SPRINT Substudy Detects Mortality Signal

–Aggressive blood pressure lowering may sometimes be deadly.

BARCELONA — A new examination of data from the SPRINT trial raises the fear that adopting the aggressive blood pressure target of 120 mm Hg in some hypertensive patients with baseline BP of 160 mm Hg or more may increase the risk of death.

Tzung-Dau Wang, MD, National Taiwan University), the lead researcher, said the result should be interpreted with caution. Nevertheless, “despite of the hypothesis-­generating nature, it seems prudent to recommend targeting a systolic blood pressure of less than 140 mm Hg rather than 120 mm Hg” in similar patients. This latest analysis was reported at a clinical trial update session at the European Society of Cardiology meeting here.

The post-hoc analysis from researchers in Taiwan used patient-level data from SPRINT. A main reason why SPRINT sparked considerable enthusiasm was the finding that patients randomized to the lower 120 mm Hg target had a significant 27% reduction in all cause mortality. But the Taiwanese investigators wondered whether the ideal target would be different for people with different baseline blood pressures and cardiovascular risk scores.

They identified a small subgroup with systolic BP of 160 mm Hg or greater and a 10-year Framingham risk score of 31.3% or lower who had a threefold increase in the risk of death with the lower blood pressure target.

The researchers noted that there were only 480 patients in SPRINT in this subset, representing only 5% of the study population.

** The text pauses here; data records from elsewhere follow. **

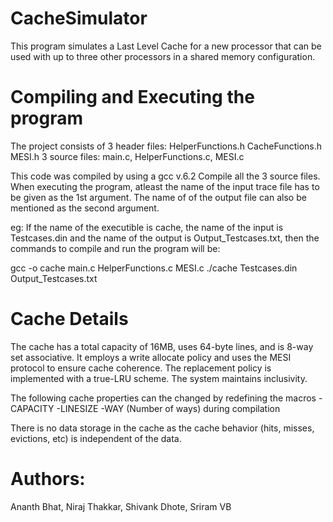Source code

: # CacheSimulator
This program simulates a Last Level Cache for a new processor that can be used with up to three other processors in a shared memory configuration.

# Compiling and Executing the program
The project consists of 3 header files: HelperFunctions.h CacheFunctions.h MESI.h
3 source files: main.c, HelperFunctions.c, MESI.c

This code was compiled by using a gcc v.6.2
Compile all the 3 source files.
When executing the program, atleast the name of the input trace file has to be given as the 1st argument. The name of of the output file can also be mentioned as the second argument.

eg: If the name of the executible is cache, the name of the input is Testcases.din and the name of the output is Output_Testcases.txt, then the commands to compile and run the program will be:

gcc -o cache main.c HelperFunctions.c MESI.c
./cache Testcases.din Output_Testcases.txt

# Cache Details
The cache has a total capacity of 16MB, uses 64-byte lines, and is 8-way set associative. It
employs a write allocate policy and uses the MESI protocol to ensure cache coherence. The
replacement policy is implemented with a true-LRU scheme. The system maintains inclusivity.

The following cache properties can the changed by redefining the macros
-CAPACITY
-LINESIZE
-WAY (Number of ways)
during compilation

There is no data storage in the cache as the cache behavior (hits, misses, evictions, etc)
is independent of the data.

# Authors:
Ananth Bhat,
Niraj Thakkar,
Shivank Dhote,
Sriram VB

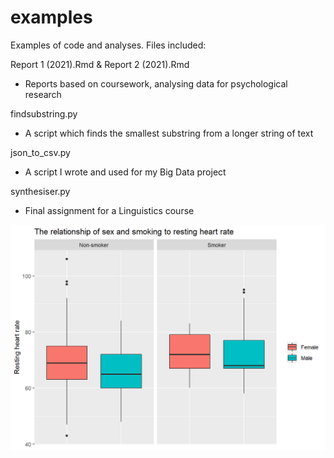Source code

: # examples
Examples of code and analyses. Files included:

Report 1 (2021).Rmd & Report 2 (2021).Rmd
- Reports based on coursework, analysing data for psychological research

findsubstring.py
- A script which finds the smallest substring from a longer string of text

json_to_csv.py
- A script I wrote and used for my Big Data project

synthesiser.py
- Final assignment for a Linguistics course

![Screenshot](smoking.png)
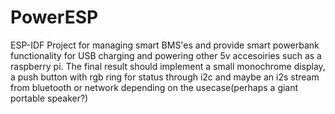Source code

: # PowerESP

ESP-IDF Project for managing smart BMS'es and provide smart powerbank functionality for USB charging and powering other 5v accesoiries such as a raspberry pi.
The final result should implement a small monochrome display, a push button with rgb ring for status through i2c and maybe an i2s stream from bluetooth or network depending on the usecase(perhaps a giant portable speaker?)
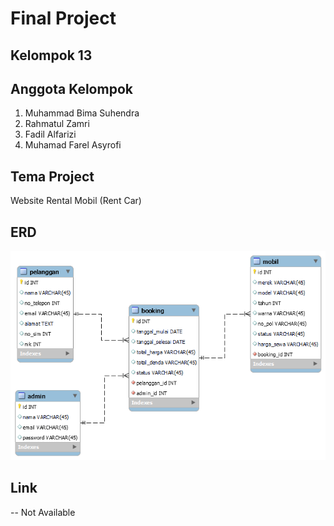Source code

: # Final Project

## Kelompok 13

## Anggota Kelompok
1. Muhammad Bima Suhendra
2. Rahmatul Zamri
3. Fadil Alfarizi
4. Muhamad Farel Asyrofi

## Tema Project
Website Rental Mobil (Rent Car)

## ERD
![assets\rentcar-erd.png](https://github.com/Rahmatulzamri/project_final/blob/main/assets/rentcar-erd-new.png)

## Link
-- Not Available
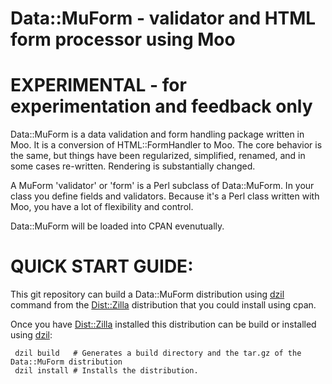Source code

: # Data::MuForm - validator and HTML form processor using Moo

# EXPERIMENTAL - for experimentation and feedback only

Data::MuForm is a data validation and form handling package written in Moo.
It is a conversion of HTML::FormHandler to Moo. The core behavior is the same,
but things have been regularized, simplified, renamed, and in some cases re-written.
Rendering is substantially changed.

A MuForm 'validator' or 'form' is a Perl subclass of Data::MuForm. In your
class you define fields and validators. Because it's a Perl class written with
Moo, you have a lot of flexibility and control.

Data::MuForm will be loaded into CPAN evenutually.

# QUICK START GUIDE:

This git repository can build a Data::MuForm distribution using [dzil]( https://metacpan.org/pod/distribution/Dist-Zilla/bin/dzil) command
from the [Dist::Zilla]( https://metacpan.org/pod/Dist::Zilla) distribution that you could install using cpan.

Once you have [Dist::Zilla]( https://metacpan.org/pod/Dist::Zilla) installed this distribution can be build or installed using [dzil]( https://metacpan.org/pod/distribution/Dist-Zilla/bin/dzil):

     dzil build   # Generates a build directory and the tar.gz of the Data::MuForm distribution
     dzil install # Installs the distribution.


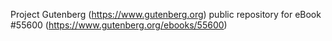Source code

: Project Gutenberg (https://www.gutenberg.org) public repository for
eBook #55600 (https://www.gutenberg.org/ebooks/55600)
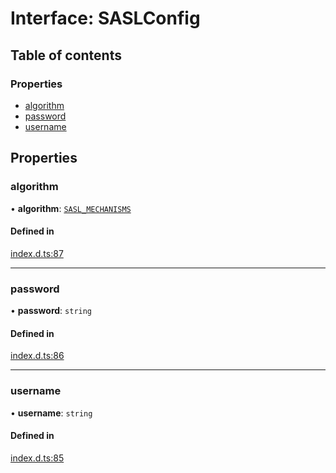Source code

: # Interface: SASLConfig

## Table of contents

### Properties

- [algorithm](SASLConfig.md#algorithm)
- [password](SASLConfig.md#password)
- [username](SASLConfig.md#username)

## Properties

### algorithm

• **algorithm**: [`SASL_MECHANISMS`](../enums/SASL_MECHANISMS.md)

#### Defined in

[index.d.ts:87](https://github.com/mostafa/xk6-kafka/blob/main/api-docs/index.d.ts#L87)

---

### password

• **password**: `string`

#### Defined in

[index.d.ts:86](https://github.com/mostafa/xk6-kafka/blob/main/api-docs/index.d.ts#L86)

---

### username

• **username**: `string`

#### Defined in

[index.d.ts:85](https://github.com/mostafa/xk6-kafka/blob/main/api-docs/index.d.ts#L85)
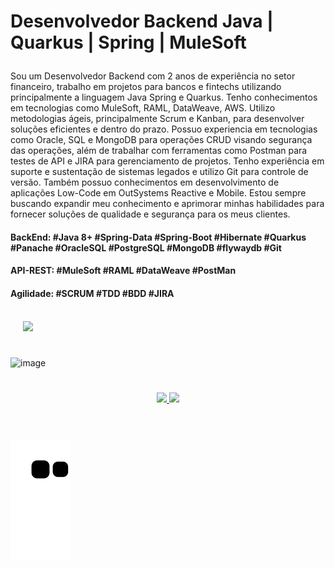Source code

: # <p align="left"> Desenvolvedor Backend Java | Quarkus | Spring | MuleSoft

<p align="left">Sou um Desenvolvedor Backend com 2 anos de experiência no setor financeiro, trabalho em projetos para bancos e fintechs utilizando principalmente a linguagem Java Spring e Quarkus. 
Tenho conhecimentos em tecnologias como MuleSoft, RAML, DataWeave, AWS.
Utilizo metodologias ágeis, principalmente Scrum e Kanban, para desenvolver soluções eficientes e dentro do prazo. 
Possuo experiencia em tecnologias como Oracle, SQL e MongoDB para operações CRUD visando segurança das operações, além de trabalhar com ferramentas como Postman para testes de API e JIRA para gerenciamento de projetos. 
Tenho experiência em suporte e sustentação de sistemas legados e utilizo Git para controle de versão.
Também possuo conhecimentos em desenvolvimento de aplicações Low-Code em OutSystems Reactive e Mobile. 
Estou sempre buscando expandir meu conhecimento e aprimorar minhas habilidades para fornecer soluções de qualidade e segurança para os meus clientes.</p> 

#### <p align="left"> BackEnd: #Java 8+ #Spring-Data #Spring-Boot #Hibernate #Quarkus #Panache #OracleSQL #PostgreSQL #MongoDB #flywaydb #Git</p> 
#### <p align="left"> API-REST: #MuleSoft #RAML #DataWeave #PostMan</p> 
#### <p align="left"> Agilidade: #SCRUM #TDD #BDD #JIRA</p> 
<br>
<div  style="display: inline_block" align='left'>
<span>&nbsp;&nbsp;&nbsp;&nbsp;</span> <a href="https://www.linkedin.com/in/jefersonribeirogomes" target="_blank"><img src="https://img.shields.io/badge/-LinkedIn-%230077B5?style=for-the-badge&logo=linkedin&logoColor=white"  width="135" target="_blank"></a> 
</div> 

#
![image](https://user-images.githubusercontent.com/10172471/195746471-fbf40e4c-327f-474c-8c7a-df12d9686ce7.png) 
#

<div style="display: inline_block" align='center'>
  <a href="https://beacons.ai/jefersonrgomes">
  <img height="150" src="https://github-readme-stats.vercel.app/api?username=jefersonrgomes&show_icons=true&theme=dracula&include_all_commits=true&count_private=true"/> <img height="150" src="https://github-readme-stats.vercel.app/api/top-langs/?username=jefersonrgomes&layout=compact&langs_count=16&theme=dracula"/>
</div>
<div style="display: inline_block" align='center'>
</div>  
<div align="center" style="display: flex"><br>  
</div>
  
#
  
![Snake animation](https://github.com/jefersonrgomes/jefersonrgomes/blob/output/github-contribution-grid-snake.svg)
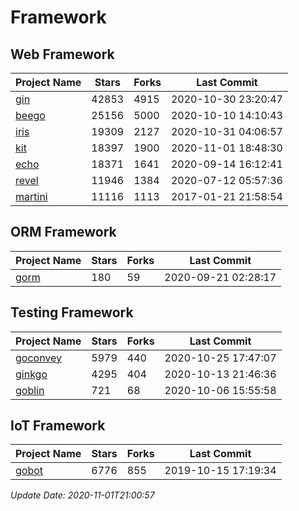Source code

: # Framework

## Web Framework
| Project Name | Stars | Forks | Last Commit |
| ------------ | ----- | ----- | ----------- |
| [gin](https://github.com/gin-gonic/gin) | 42853 | 4915 | 2020-10-30 23:20:47 |
| [beego](https://github.com/astaxie/beego) | 25156 | 5000 | 2020-10-10 14:10:43 |
| [iris](https://github.com/kataras/iris) | 19309 | 2127 | 2020-10-31 04:06:57 |
| [kit](https://github.com/go-kit/kit) | 18397 | 1900 | 2020-11-01 18:48:30 |
| [echo](https://github.com/labstack/echo) | 18371 | 1641 | 2020-09-14 16:12:41 |
| [revel](https://github.com/revel/revel) | 11946 | 1384 | 2020-07-12 05:57:36 |
| [martini](https://github.com/go-martini/martini) | 11116 | 1113 | 2017-01-21 21:58:54 |

## ORM Framework
| Project Name | Stars | Forks | Last Commit |
| ------------ | ----- | ----- | ----------- |
| [gorm](https://github.com/jinzhu/gorm) | 180 | 59 | 2020-09-21 02:28:17 |

## Testing Framework
| Project Name | Stars | Forks | Last Commit |
| ------------ | ----- | ----- | ----------- |
| [goconvey](https://github.com/smartystreets/goconvey) | 5979 | 440 | 2020-10-25 17:47:07 |
| [ginkgo](https://github.com/onsi/ginkgo) | 4295 | 404 | 2020-10-13 21:46:36 |
| [goblin](https://github.com/franela/goblin) | 721 | 68 | 2020-10-06 15:55:58 |

## IoT Framework
| Project Name | Stars | Forks | Last Commit |
| ------------ | ----- | ----- | ----------- |
| [gobot](https://github.com/hybridgroup/gobot) | 6776 | 855 | 2019-10-15 17:19:34 |

*Update Date: 2020-11-01T21:00:57*
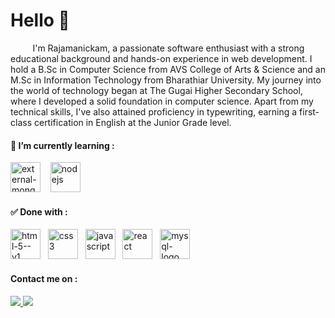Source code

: <h1 align="left">Hello 👋</h1>
<p align="left">&nbsp;&nbsp;&nbsp;&nbsp;&nbsp;&nbsp;&nbsp;&nbsp; I'm Rajamanickam, a passionate software enthusiast with a strong educational background and hands-on experience in web development. I hold a B.Sc in Computer Science from AVS College of Arts & Science and an M.Sc in Information Technology from Bharathiar University. My journey into the world of technology began at The Gugai Higher Secondary School, where I developed a solid foundation in computer science. Apart from my technical skills, I've also attained proficiency in typewriting, earning a first-class certification in English at the Junior Grade level.</p>

<h4>🌱 I’m currently learning : </h4>
<p>
  <img width="48" height="48" src="https://img.icons8.com/external-tal-revivo-color-tal-revivo/48/external-mongodb-a-cross-platform-document-oriented-database-program-logo-color-tal-revivo.png" alt="external-mongodb-a-cross-platform-document-oriented-database-program-logo-color-tal-revivo"/>&nbsp;&nbsp;&nbsp;
  <img width="48" height="48" src="https://img.icons8.com/color/48/nodejs.png" alt="nodejs"/>
</p>

<h4>✅ Done with :</h4>
<p>
  <img width="48" height="48" src="https://img.icons8.com/color/48/html-5--v1.png" alt="html-5--v1"/>&nbsp;&nbsp;&nbsp;<img width="48" height="48" src="https://img.icons8.com/color/48/css3.png" alt="css3"/>&nbsp;&nbsp;&nbsp;<img width="48" height="48" src="https://img.icons8.com/fluency/48/javascript.png" alt="javascript"/>&nbsp;&nbsp;&nbsp;<img width="48" height="48" src="https://img.icons8.com/officel/80/react.png" alt="react"/>&nbsp;&nbsp;&nbsp;<img width="48" height="48" src="https://img.icons8.com/color/48/mysql-logo.png" alt="mysql-logo"/>
</p>

<h4>Contact me on :</h4>

<a href="https://www.linkedin.com/in/rajamanickam-murugan-5764a7277/" target="blank">
  <img src="https://img.shields.io/badge/LinkedIn-0077B5?style=for-the-badge&logo=linkedin&logoColor=white">
</a>
<a href="mailto:rajamanickam@sparkouttech.com">
  <img src='https://img.shields.io/badge/Gmail-D14836?style=for-the-badge&logo=gmail&logoColor=white'>
</a>
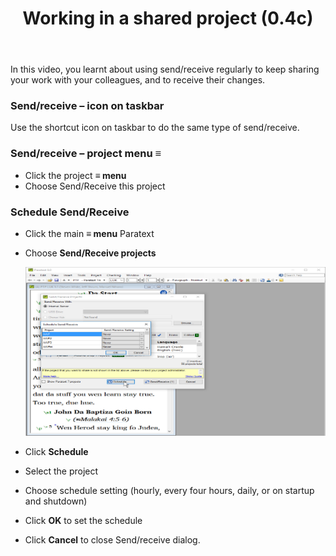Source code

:﻿---
title: Working in a shared project (0.4c)
---
In this video, you learnt about using send/receive regularly to keep sharing your work with your colleagues, and to receive their changes.

### Send/receive – icon on taskbar

Use the shortcut icon on taskbar to do the same type of send/receive.

### Send/receive – project menu ≡

-  Click the project **≡ menu**
-  Choose Send/Receive this project

### Schedule Send/Receive

-  Click the main **≡ menu** Paratext
-  Choose **Send/Receive projects**

    ![](../../media/1cad6e6901cba8d6046d9af403f60eda.png)

-  Click **Schedule**
-  Select the project
-  Choose schedule setting (hourly, every four hours, daily, or on startup and shutdown)
-  Click **OK** to set the schedule
-  Click **Cancel** to close Send/receive dialog.

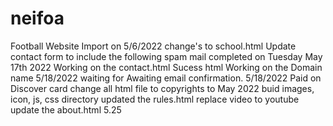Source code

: # neifoa
Football Website
Import on 5/6/2022
change's to school.html
Update contact form to include the following
spam mail completed on Tuesday May 17th 2022
Working on the contact.html Sucess html
Working on the Domain name 5/18/2022
waiting for Awaiting email confirmation. 5/18/2022
Paid on Discover card
change all html file to copyrights to May 2022
buid images, icon, js, css directory
updated the rules.html replace video to youtube 
update the about.html 5.25











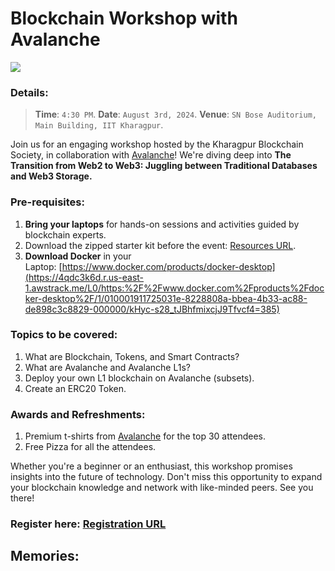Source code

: # Blockchain Workshop with Avalanche

![](https://firebasestorage.googleapis.com/v0/b/kbs-website-3525a.appspot.com/o/2.png?alt=media\&token=d88499de-b2ba-494a-a2b5-73d98dddbdfb)

### Details:

> **Time**: `4:30 PM`.
> **Date**: `August 3rd, 2024`.
> **Venue**: `SN Bose Auditorium, Main Building, IIT Kharagpur`.

Join us for an engaging workshop hosted by the Kharagpur Blockchain Society, in collaboration with [Avalanche](https://www.avax.network/ "Avalanche")! We're diving deep into **The Transition from Web2 to Web3: Juggling between Traditional Databases and Web3 Storage.**

### Pre-requisites:

1. **Bring your laptops** for hands-on sessions and activities guided by blockchain experts.
2. Download the zipped starter kit before the event: [Resources URL](https://github.com/ava-labs/avalanche-starter-kit "Resources URL").
3. **Download Docker** in your Laptop: [https://www.docker.com/products/docker-desktop](https://4qdc3k6d.r.us-east-1.awstrack.me/L0/https:%2F%2Fwww.docker.com%2Fproducts%2Fdocker-desktop%2F/1/010001911725031e-8228808a-bbea-4b33-ac88-de898c3c8829-000000/kHyc-s28_tJBhfmixcjJ9Tfvcf4=385)

### Topics to be covered:

1. What are Blockchain, Tokens, and Smart Contracts?
2. What are Avalanche and Avalanche L1s?
3. Deploy your own L1 blockchain on Avalanche (subsets).
4. Create an ERC20 Token.

### Awards and Refreshments:

1. Premium t-shirts from [Avalanche](https://www.avax.network/ "Avalanche") for the top 30 attendees.
2. Free Pizza for all the attendees.

Whether you're a beginner or an enthusiast, this workshop promises insights into the future of technology. Don't miss this opportunity to expand your blockchain knowledge and network with like-minded peers. See you there!

### Register here: [Registration URL](https://docs.google.com/forms/d/e/1FAIpQLSeNBp9ZwLxnL95mlw3C_gLyH51_gt-RJ5kG5VP9Vvtyd-pzJw/viewform "Regestration URL")

## Memories:
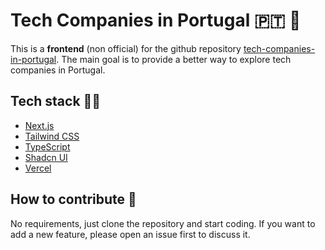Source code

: # Tech Companies in Portugal 🇵🇹 🚀

This is a **frontend** (non official) for the github repository [tech-companies-in-portugal](https://github.com/marmelo/tech-companies-in-portugal). The main goal is to provide a better way to explore tech companies in Portugal.

## Tech stack 🧑‍💻

- [Next.js](https://nextjs.org/)
- [Tailwind CSS](https://tailwindcss.com/)
- [TypeScript](https://www.typescriptlang.org/)
- [Shadcn UI](https://ui.shadcn.com)
- [Vercel](https://vercel.com/)

## How to contribute 🤝

No requirements, just clone the repository and start coding. If you want to add a new feature, please open an issue first to discuss it.
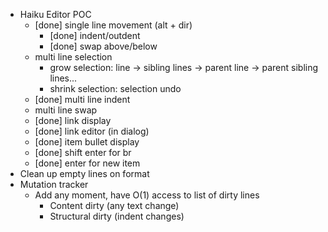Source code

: - Haiku Editor POC
  - [done] single line movement (alt + dir)
    - [done] indent/outdent
    - [done] swap above/below
  - multi line selection
    - grow selection: line -> sibling lines -> parent line -> parent sibling lines...
    - shrink selection: selection undo
  - [done] multi line indent
  - multi line swap
  - [done] link display
  - [done] link editor (in dialog)
  - [done] item bullet display
  - [done] shift enter for br
  - [done] enter for new item
- Clean up empty lines on format
- Mutation tracker
  - Add any moment, have O(1) access to list of dirty lines
    - Content dirty (any text change)
    - Structural dirty (indent changes)
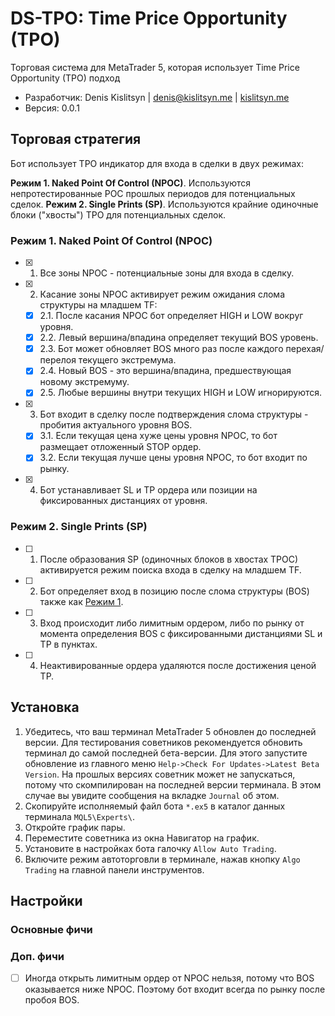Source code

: # DS-TPO: Time Price Opportunity (TPO)
Торговая система для MetaTrader 5, которая использует Time Price Opportunity (TPO) подход

* Разработчик: Denis Kislitsyn | denis@kislitsyn.me | [kislitsyn.me](https://kislitsyn.me)
* Версия: 0.0.1

## Торговая стратегия

Бот использует TPO индикатор для входа в сделки в двух режимах:

**Режим 1. Naked Point Of Control (NPOC)**. Используются непротестированные POC прошлых периодов для потенциальных сделок.
**Режим 2. Single Prints (SP)**.  Используются крайние одиночные блоки ("хвосты") TPO для потенциальных сделок.

### Режим 1. Naked Point Of Control (NPOC)

- [x] 1. Все зоны NPOC - потенциальные зоны для входа в сделку.
- [x] 2. Касание зоны NPOC активирует режим ожидания слома структуры на младшем TF:
    - [x] 2.1. После касания NPOC бот определяет HIGH и LOW вокруг уровня.
    - [x] 2.2. Левый вершина/впадина определяет текущий BOS уровень.
    - [x] 2.3. Бот может обновляет BOS много раз после каждого перехая/перелоя текущего экстремума.
    - [x] 2.4. Новый BOS - это вершина/впадина, предшествующая новому экстремуму.
    - [x] 2.5. Любые вершины внутри текущих HIGH и LOW игнорируются.
- [x] 3. Бот входит в сделку после подтверждения слома структуры - пробития актуального уровня BOS.
    - [x] 3.1. Если текущая цена хуже цены уровня NPOC, то бот размещает отложенный STOP ордер.
    - [x] 3.2. Если текущая лучше цены уровня NPOC, то бот входит по рынку.
- [x] 4. Бот устанавливает SL и TP ордера или позиции на фиксированных дистанциях от уровня.

### Режим 2. Single Prints (SP)
- [ ] 1. После образования SP (одиночных блоков в хвостах TPOC) активируется режим поиска входа в сделку на младшем TF.
- [ ] 2. Бот определяет вход в позицию после слома структуры (BOS) также как [Режим 1](#режим-1-naked-point-of-control-npoc).
- [ ] 3. Вход происходит либо лимитным ордером, либо по рынку от момента определения BOS с фиксированными дистанциями SL и TP в пунктах.
- [ ] 4. Неактивированные ордера удаляются после достижения ценой TP.


## Установка
1. Убедитесь, что ваш терминал MetaTrader 5 обновлен до последней версии. Для тестирования советников рекомендуется обновить терминал до самой последней бета-версии. Для этого запустите обновление из главного меню `Help->Check For Updates->Latest Beta Version`. На прошлых версиях советник может не запускаться, потому что скомпилирован на последней версии терминала. В этом случае вы увидите сообщения на вкладке `Journal` об этом.
2. Скопируйте исполняемый файл бота `*.ex5` в каталог данных терминала `MQL5\Experts\`.
3. Откройте график пары.
4. Переместите советника из окна Навигатор на график.
5. Установите в настройках бота галочку `Allow Auto Trading`.
6. Включите режим автоторговли в терминале, нажав кнопку `Algo Trading` на главной панели инструментов.

## Настройки

### Основные фичи

### Доп. фичи

- [ ] Иногда открыть лимитным ордер от NPOC нельзя, потому что BOS оказывается ниже NPOC. Поэтому бот входит всегда по рынку после пробоя BOS.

However, they pointed out that in the general population about one-seventh of hypertensive adults 50 years of age or greater fall into this category.

A very important limitation of the new analysis is that there were only 14 deaths in this subgroup (BP >160, FRS < 31.3%), 10 in the intensive treatment group and four in the standard treatment group.

Wang recommended an individualized approach to blood press control. “Not everybody should have the same target,” he said in a press conference. “There was an intricate interaction between each individual’s baseline blood pressure, their inherent cardiovascular risk, and their degree of blood pressure reduction,” he concluded in his talk. “We have to consider all three of these elements in managing hypertensive patients.”

Sripal Bangalore, MD, of NYU Langone Medical Center said that “although the hypothesis is good (i.e., large reductions in BP can potentiate a J-curve phenomenon), this analysis is highly problematic. It is a tiny subgroup (5%) of the original cohort and the death signal would be nonsignificant if there was just one more death in the standard group.”

Hypertension researcher Michael Weber, MD, of Downstate Medical Center) observed that the findings were based on baseline BP groupings but there were “no details given about actual BPs at baseline and during treatment and likewise no details given about medications being taken at baseline and at the end of drug titration.” He also noted that “in people with very high baseline BPs there is concern about whether they are actually taking their medications at all — this is now recognized as a common problem in clinical trials that can affect the validity of conclusions.”

Finally, Sanjay Kaul, MD, of Cedars Sinai had a similar criticism, pointing to the small number of events and the limitations of subgroup analyses. But, Kaul said, he was “sympathetic with the authors’ premise” but “I cannot justify using a less aggressive BP target on the basis of these results.” On the other hand, it may not matter, since “none of my thoughtful colleagues use a SBP target of <120 routinely for their patients!”


  1. “none of my thoughtful colleagues …”: OK, but what do they use as evidence on which to deploy their thinking?